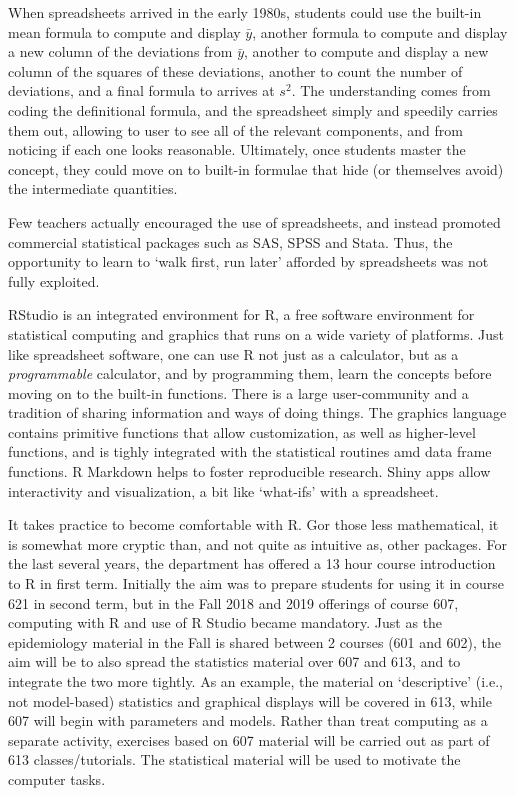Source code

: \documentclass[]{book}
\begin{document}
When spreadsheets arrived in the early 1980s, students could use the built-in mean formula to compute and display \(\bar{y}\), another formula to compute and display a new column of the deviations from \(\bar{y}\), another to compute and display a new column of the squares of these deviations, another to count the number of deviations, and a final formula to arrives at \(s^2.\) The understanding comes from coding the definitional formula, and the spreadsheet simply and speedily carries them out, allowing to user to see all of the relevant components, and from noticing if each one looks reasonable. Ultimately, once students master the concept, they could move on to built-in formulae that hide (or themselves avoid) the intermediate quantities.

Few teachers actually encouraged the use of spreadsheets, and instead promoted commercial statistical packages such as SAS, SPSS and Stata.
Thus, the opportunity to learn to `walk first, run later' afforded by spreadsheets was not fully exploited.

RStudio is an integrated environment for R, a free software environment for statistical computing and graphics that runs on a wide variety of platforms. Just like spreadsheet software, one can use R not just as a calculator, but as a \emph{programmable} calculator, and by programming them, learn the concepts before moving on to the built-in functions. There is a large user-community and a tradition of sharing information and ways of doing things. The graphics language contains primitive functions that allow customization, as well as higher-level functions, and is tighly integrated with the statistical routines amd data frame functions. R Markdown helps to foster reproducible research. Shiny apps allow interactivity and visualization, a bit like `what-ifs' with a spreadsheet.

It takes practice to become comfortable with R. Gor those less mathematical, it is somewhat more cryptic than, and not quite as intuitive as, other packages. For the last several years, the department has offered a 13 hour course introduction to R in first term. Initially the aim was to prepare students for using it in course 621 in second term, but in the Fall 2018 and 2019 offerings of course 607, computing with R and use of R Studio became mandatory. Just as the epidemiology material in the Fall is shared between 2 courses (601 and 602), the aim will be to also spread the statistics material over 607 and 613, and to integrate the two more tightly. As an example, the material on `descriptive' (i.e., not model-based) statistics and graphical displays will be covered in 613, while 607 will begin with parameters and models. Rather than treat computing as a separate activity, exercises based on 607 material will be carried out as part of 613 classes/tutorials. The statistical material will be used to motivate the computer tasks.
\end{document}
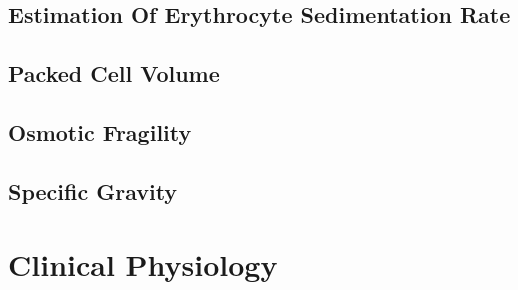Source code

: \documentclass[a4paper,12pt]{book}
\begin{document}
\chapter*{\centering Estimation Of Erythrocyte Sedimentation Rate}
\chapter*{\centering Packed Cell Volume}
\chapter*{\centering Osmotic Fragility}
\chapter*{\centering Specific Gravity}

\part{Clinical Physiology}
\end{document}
****************************************
▶ _Your instructions_
Your reply must reproduce all of the entries exactly and contain no pictures.

▶ _Finished exercise_
Source code

: \documentclass[]{book}
\begin{document}
When spreadsheets arrived in the early 1980s, students could use the built-in mean formula to compute and display \(\bar{y}\), another formula to compute and display a new column of the deviations from \(\bar{y}\), another to compute and display a new column of the squares of these deviations, another to count the number of deviations, and a final formula to arrives at \(s^2.\) The understanding comes from coding the definitional formula, and the spreadsheet simply and speedily carries them out, allowing to user to see all of the relevant components, and from noticing if each one looks reasonable. Ultimately, once students master the concept, they could move on to built-in formulae that hide (or themselves avoid) the intermediate quantities.

Few teachers actually encouraged the use of spreadsheets, and instead promoted commercial statistical packages such as SAS, SPSS and Stata.
Thus, the opportunity to learn to `walk first, run later' afforded by spreadsheets was not fully exploited.

RStudio is an integrated environment for R, a free software environment for statistical computing and graphics that runs on a wide variety of platforms. Just like spreadsheet software, one can use R not just as a calculator, but as a \emph{programmable} calculator, and by programming them, learn the concepts before moving on to the built-in functions. There is a large user-community and a tradition of sharing information and ways of doing things. The graphics language contains primitive functions that allow customization, as well as higher-level functions, and is tighly integrated with the statistical routines amd data frame functions. R Markdown helps to foster reproducible research. Shiny apps allow interactivity and visualization, a bit like `what-ifs' with a spreadsheet.

It takes practice to become comfortable with R. Gor those less mathematical, it is somewhat more cryptic than, and not quite as intuitive as, other packages. For the last several years, the department has offered a 13 hour course introduction to R in first term. Initially the aim was to prepare students for using it in course 621 in second term, but in the Fall 2018 and 2019 offerings of course 607, computing with R and use of R Studio became mandatory. Just as the epidemiology material in the Fall is shared between 2 courses (601 and 602), the aim will be to also spread the statistics material over 607 and 613, and to integrate the two more tightly. As an example, the material on `descriptive' (i.e., not model-based) statistics and graphical displays will be covered in 613, while 607 will begin with parameters and models. Rather than treat computing as a separate activity, exercises based on 607 material will be carried out as part of 613 classes/tutorials. The statistical material will be used to motivate the computer tasks.
\end{document}
Source code

: \documentclass[a4paper,12pt]{book}
\begin{document}
\chapter*{\centering Estimation Of Erythrocyte Sedimentation Rate}
\chapter*{\centering Packed Cell Volume}
\chapter*{\centering Osmotic Fragility}
\chapter*{\centering Specific Gravity}

\part{Clinical Physiology}
\end{document}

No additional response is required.